# St Patrick



## Roger (Mar 28, 2005)

Good Morning Sailors. Have any of you old salts a picture of the old "St Patrick". It was a railway boat sailing from Weymouth to the Channal Islands back in the late fiftys and early sixtys. I only did six months on her, but was very enjoyable. Would be grateful if you have. Thanks. Roger


----------



## Bruce Carson (Jun 14, 2005)

Good Morning Roger:
There are a number of photos of the 'St Patrick' at the following website:

http://www.faktaomfartyg.com/st_patrick_1948.htm

Bruce C.


----------



## david smith (Apr 30, 2004)

I have a pic of her at the shipyards in Greece, will post it in the ferries thread


----------



## Roger (Mar 28, 2005)

Thank you very much greatly appricated Bruce


----------



## Roger (Mar 28, 2005)

That is very good of you David Thanks a lot


----------



## R58484956 (Apr 19, 2004)

The number of large windows on starboard side seems different on some of photos, was she altered.6 in one photo 4 in another.


----------



## akbruton (Aug 4, 2005)

I worked as engineers steward on the Paddy in Camel Llairds when she was fitted out also on the sister ship St David of which I have a distant photo taken in Rosslar


----------



## robandbarbara (Jul 29, 2005)

*St.
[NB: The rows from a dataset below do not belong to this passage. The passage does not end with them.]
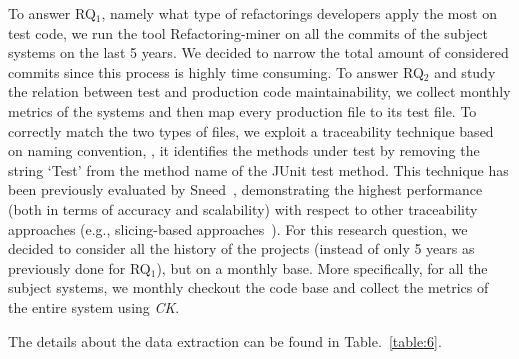 To answer RQ$_1$, namely what type of refactorings developers apply the most on test code, we run the tool Refactoring-miner on all the commits of the subject systems on the last 5 years. We decided to narrow the total amount of considered commits since this process is highly time consuming. 
To answer RQ$_2$ and study the relation between test and production code maintainability, we collect monthly metrics of the systems and then map every production file to its test file. To correctly match the two types of files, we exploit a traceability technique based on naming convention, \ie, it identifies the methods under test by removing the string ‘Test’ from the method name of the JUnit test method. This technique has been previously evaluated by Sneed~\cite{sneed2004reverse}, demonstrating the highest performance (both in terms of accuracy and scalability) with respect to other traceability approaches (e.g., slicing-based approaches~\cite{qusef2014recovering}). 
For this research question, we decided to consider all the history of the projects (instead of only 5 years as previously done for RQ$_1$), but on a monthly base. More specifically, for all the subject systems, we monthly checkout the code base and collect the metrics of the entire system using \emph{CK}. 

The details about the data extraction can be found in Table.~\ref{table:6}.

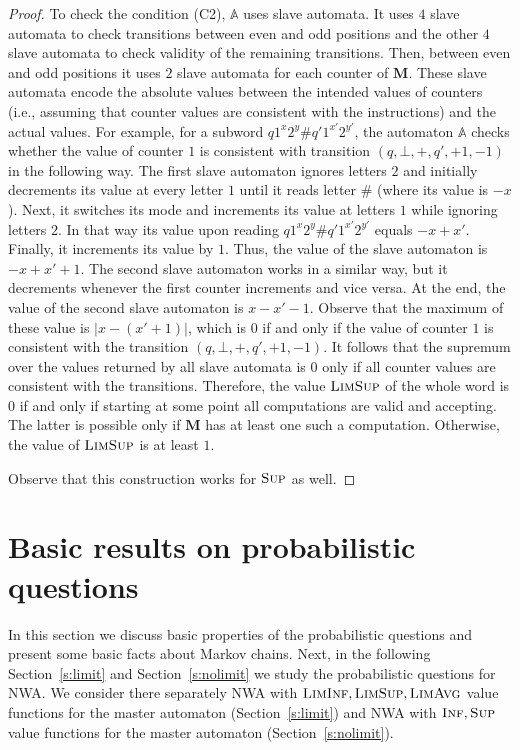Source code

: \documentclass{lmcs}
\newcommand{\nestedA}{\mathbb{A}}
\newcommand{\flimavg}{\textsc{LimAvg}}
\newcommand{\fliminf}{\textsc{LimInf}}
\newcommand{\flimsup}{\textsc{LimSup}}
\newcommand{\fsup}{\textsc{Sup}}
\newcommand{\finf}{\textsc{Inf}}
\newcommand{\M}{\mathbf{M}}
\begin{document}
\begin{proof}
To check the condition (C2), $\nestedA$ uses slave automata.
It uses $4$ slave automata to check transitions between even and odd positions and the other $4$ slave automata to check validity of the remaining
transitions. Then, between even and odd positions it uses $2$ slave automata for each counter of $\M$.
These slave automata encode the absolute values between the intended values of counters (i.e., assuming that counter values are consistent with the instructions)
and the actual values.
For example, for a subword $q 1^x 2^y \# q' 1^{x'} 2^{y'}$, the automaton $\nestedA$ checks whether the value
of counter $1$ is consistent with transition $(q,\bot, +, q', +1, -1)$ in the following way.
The first slave automaton ignores letters $2$ and initially decrements its value at every letter $1$ until it reads letter $\#$ (where its value is $-x$).
Next, it switches its mode and increments its value at letters $1$ while ignoring letters $2$.
In that way its value upon reading $q 1^x 2^y \# q' 1^{x'} 2^{y'}$ equals $-x + x'$.
Finally, it increments its value by $1$.
Thus, the value of the slave automaton is $-x +x' +1$.
The second slave automaton works in a similar way, but it decrements whenever the first counter increments and vice versa.
 At the end, the value of the second slave automaton is
$x - x' -1$. Observe that the maximum of these value is $|x - (x'+1)|$, which is $0$ if and only if the value of counter $1$ is consistent with the transition
 $(q,\bot, +, q', +1, -1)$. It follows that the supremum over the values returned by all slave automata is $0$ only if all counter values are consistent with the transitions.
Therefore, the value $\flimsup$ of the whole word  is $0$ if and only if starting at some point all computations are valid and accepting.
The latter is possible only if $\M$ has at least one such a computation.
Otherwise, the value of $\flimsup$ is at least $1$.

Observe that this construction works for $\fsup$ as well.
\end{proof}





\section{Basic results on probabilistic questions}
In this section we discuss basic properties of the probabilistic questions and present some basic facts about Markov
chains. Next, in the following Section~\ref{s:limit} and Section~\ref{s:nolimit} we study the probabilistic questions for NWA\@.
We consider there separately NWA with $\fliminf, \flimsup, \flimavg$ value functions for the master automaton (Section~\ref{s:limit})
and NWA with $\finf, \fsup$ value functions for the master automaton (Section~\ref{s:nolimit}).
\end{document}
Patrick*

St. Patrick at St.Peter Port. Guernsey. 20.07.1954


----------



## nevillethorndike (Feb 9, 2006)

Roger said:


> Good Morning Sailors. Have any of you old salts a picture of the old "St Patrick". It was a railway boat sailing from Weymouth to the Channal Islands back in the late fiftys and early sixtys. I only did six months on her, but was very enjoyable. Would be grateful if you have. Thanks. Roger



Hi,

All the pics on "Fakta....." come from me.
If you want better scans let me know.

Cheers
Nigel Thornton


----------